> WHAT IS EXPECTED
Once you find the line that contains "संचाचे हे वैशिष्ट्य असते.", transcribe it and each line after it through the end of the listing, exactly as written.

> MATERIAL SUPPLIED
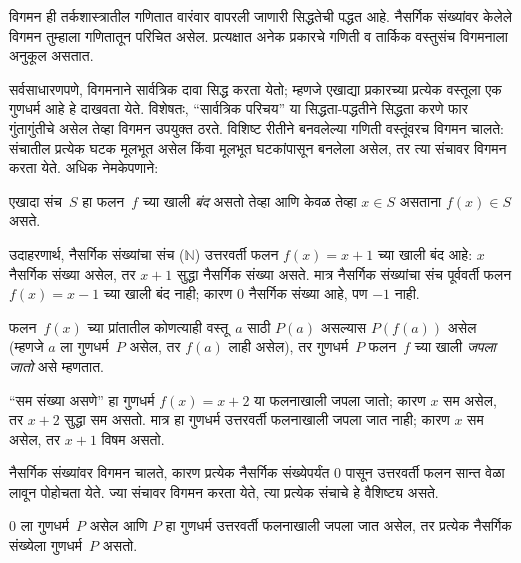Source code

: \documentclass[../../include/open-logic-section]{subfiles}
\begin{document}


\begin{explain}
विगमन ही तर्कशास्त्रातील गणितात वारंवार वापरली जाणारी
सिद्धतेची पद्धत आहे. नैसर्गिक संख्यांवर केलेले विगमन
तुम्हाला गणितातून परिचित असेल. प्रत्यक्षात अनेक प्रकारचे
गणिती व तार्किक वस्तुसंच विगमनाला अनुकूल असतात.

सर्वसाधारणपणे, विगमनाने सार्वत्रिक दावा सिद्ध करता येतो;
म्हणजे एखाद्या प्रकारच्या प्रत्येक वस्तूला एक गुणधर्म आहे हे
दाखवता येते. विशेषतः, “सार्वत्रिक परिचय” या सिद्धता-पद्धतीने
सिद्धता करणे फार गुंतागुंतीचे असेल तेव्हा विगमन उपयुक्त ठरते.
विशिष्ट रीतीने बनवलेल्या गणिती वस्तूंवरच विगमन चालते:
संचातील प्रत्येक घटक मूलभूत असेल किंवा मूलभूत घटकांपासून
बनलेला असेल, तर त्या संचावर विगमन करता येते. अधिक नेमकेपणाने:
\end{explain}

\begin{defn}
एखादा संच~$S$ हा फलन~$f$ च्या खाली \emph{बंद} असतो तेव्हा
आणि केवळ तेव्हा $x \in
S$ असताना $f(x) \in S$ असते.
\end{defn}

\begin{explain}
उदाहरणार्थ, नैसर्गिक संख्यांचा संच ($\mathbb{N}$) उत्तरवर्ती
फलन $f(x) = x+1$ च्या खाली बंद आहे: $x$ नैसर्गिक संख्या
असेल, तर $x+1$ सुद्धा नैसर्गिक संख्या असते. मात्र नैसर्गिक
संख्यांचा संच पूर्ववर्ती फलन $f(x) = x-1$ च्या खाली बंद
नाही; कारण $0$ नैसर्गिक संख्या आहे, पण $-1$ नाही.
\end{explain}

\begin{defn}
फलन~$f(x)$ च्या प्रांतातील कोणत्याही वस्तू~$a$ साठी $P(a)$
असल्यास $P(f(a))$ असेल (म्हणजे $a$ ला गुणधर्म~$P$ असेल,
तर $f(a)$ लाही असेल), तर गुणधर्म~$P$ फलन~$f$ च्या खाली
\emph{जपला जातो} असे म्हणतात.
\end{defn}

\begin{explain}
“सम संख्या असणे” हा गुणधर्म $f(x) = x+2$ या फलनाखाली
जपला जातो; कारण $x$ सम असेल, तर $x+2$ सुद्धा सम असतो.
मात्र हा गुणधर्म उत्तरवर्ती फलनाखाली जपला जात नाही;
कारण $x$ सम असेल, तर $x+1$ विषम असतो.

नैसर्गिक संख्यांवर विगमन चालते, कारण प्रत्येक नैसर्गिक
संख्येपर्यंत 0 पासून उत्तरवर्ती फलन सान्त वेळा लावून
पोहोचता येते. ज्या संचावर विगमन करता येते, त्या प्रत्येक
संचाचे हे वैशिष्ट्य असते.
\end{explain}

\begin{defn}
0 ला गुणधर्म~$P$ असेल आणि $P$ हा गुणधर्म उत्तरवर्ती
फलनाखाली जपला जात असेल, तर प्रत्येक नैसर्गिक संख्येला
गुणधर्म~$P$ असतो.
\end{defn}
\end{document}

> RESULT
संचाचे हे वैशिष्ट्य असते.
\end{explain}

\begin{defn}
0 ला गुणधर्म~$P$ असेल आणि $P$ हा गुणधर्म उत्तरवर्ती
फलनाखाली जपला जात असेल, तर प्रत्येक नैसर्गिक संख्येला
गुणधर्म~$P$ असतो.
\end{defn}
\end{document}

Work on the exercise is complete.